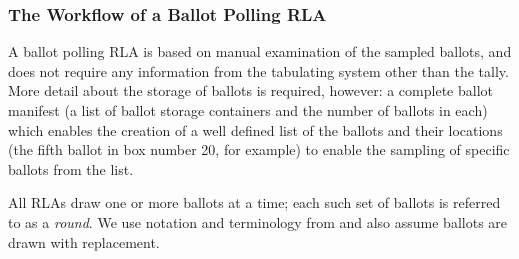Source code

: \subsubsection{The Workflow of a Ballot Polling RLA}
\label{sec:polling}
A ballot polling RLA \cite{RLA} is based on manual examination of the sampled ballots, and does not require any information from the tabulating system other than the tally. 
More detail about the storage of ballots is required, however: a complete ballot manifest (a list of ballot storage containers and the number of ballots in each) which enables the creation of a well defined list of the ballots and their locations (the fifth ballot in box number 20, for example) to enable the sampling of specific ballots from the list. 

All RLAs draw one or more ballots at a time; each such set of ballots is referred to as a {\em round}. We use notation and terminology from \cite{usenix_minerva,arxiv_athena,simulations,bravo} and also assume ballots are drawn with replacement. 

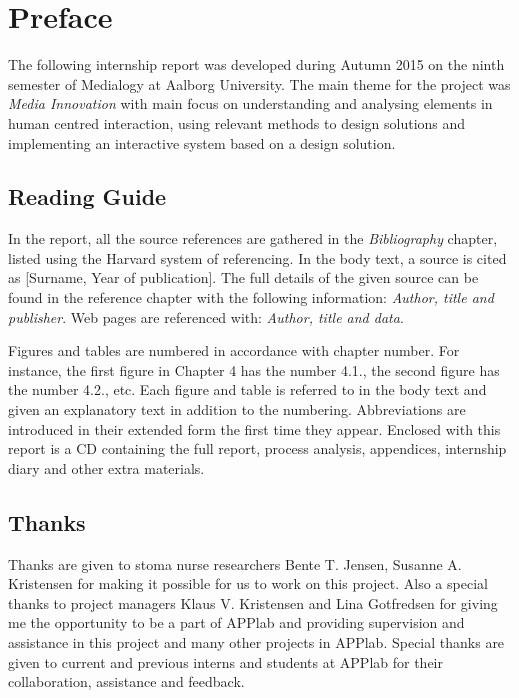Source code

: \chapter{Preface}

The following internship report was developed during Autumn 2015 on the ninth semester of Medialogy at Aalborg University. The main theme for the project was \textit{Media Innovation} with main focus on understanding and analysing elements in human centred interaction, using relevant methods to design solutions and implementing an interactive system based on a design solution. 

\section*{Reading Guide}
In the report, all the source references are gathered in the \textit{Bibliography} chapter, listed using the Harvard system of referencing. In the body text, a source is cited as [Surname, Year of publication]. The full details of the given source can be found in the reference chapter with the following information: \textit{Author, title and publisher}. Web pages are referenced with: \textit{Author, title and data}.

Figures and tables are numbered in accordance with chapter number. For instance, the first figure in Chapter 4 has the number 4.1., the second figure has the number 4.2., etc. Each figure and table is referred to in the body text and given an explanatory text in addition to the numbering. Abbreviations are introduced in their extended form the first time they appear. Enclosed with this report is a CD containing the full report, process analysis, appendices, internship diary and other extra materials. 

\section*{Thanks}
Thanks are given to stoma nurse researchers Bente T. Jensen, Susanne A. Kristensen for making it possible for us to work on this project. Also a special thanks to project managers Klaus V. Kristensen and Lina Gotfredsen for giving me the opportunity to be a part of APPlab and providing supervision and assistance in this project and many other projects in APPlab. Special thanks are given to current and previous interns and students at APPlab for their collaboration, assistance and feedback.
========
*EXERCISE INSTRUCTIONS*:
The records are to be duplicated in full and exactly, with images left out.

*PROBLEM SOLUTION*:
Source code

: \subsubsection{The Workflow of a Ballot Polling RLA}
\label{sec:polling}
A ballot polling RLA \cite{RLA} is based on manual examination of the sampled ballots, and does not require any information from the tabulating system other than the tally. 
More detail about the storage of ballots is required, however: a complete ballot manifest (a list of ballot storage containers and the number of ballots in each) which enables the creation of a well defined list of the ballots and their locations (the fifth ballot in box number 20, for example) to enable the sampling of specific ballots from the list. 

All RLAs draw one or more ballots at a time; each such set of ballots is referred to as a {\em round}. We use notation and terminology from \cite{usenix_minerva,arxiv_athena,simulations,bravo} and also assume ballots are drawn with replacement. 

Source code

: \chapter{Preface}

The following internship report was developed during Autumn 2015 on the ninth semester of Medialogy at Aalborg University. The main theme for the project was \textit{Media Innovation} with main focus on understanding and analysing elements in human centred interaction, using relevant methods to design solutions and implementing an interactive system based on a design solution. 

\section*{Reading Guide}
In the report, all the source references are gathered in the \textit{Bibliography} chapter, listed using the Harvard system of referencing. In the body text, a source is cited as [Surname, Year of publication]. The full details of the given source can be found in the reference chapter with the following information: \textit{Author, title and publisher}. Web pages are referenced with: \textit{Author, title and data}.

Figures and tables are numbered in accordance with chapter number. For instance, the first figure in Chapter 4 has the number 4.1., the second figure has the number 4.2., etc. Each figure and table is referred to in the body text and given an explanatory text in addition to the numbering. Abbreviations are introduced in their extended form the first time they appear. Enclosed with this report is a CD containing the full report, process analysis, appendices, internship diary and other extra materials. 

\section*{Thanks}
Thanks are given to stoma nurse researchers Bente T. Jensen, Susanne A. Kristensen for making it possible for us to work on this project. Also a special thanks to project managers Klaus V. Kristensen and Lina Gotfredsen for giving me the opportunity to be a part of APPlab and providing supervision and assistance in this project and many other projects in APPlab. Special thanks are given to current and previous interns and students at APPlab for their collaboration, assistance and feedback.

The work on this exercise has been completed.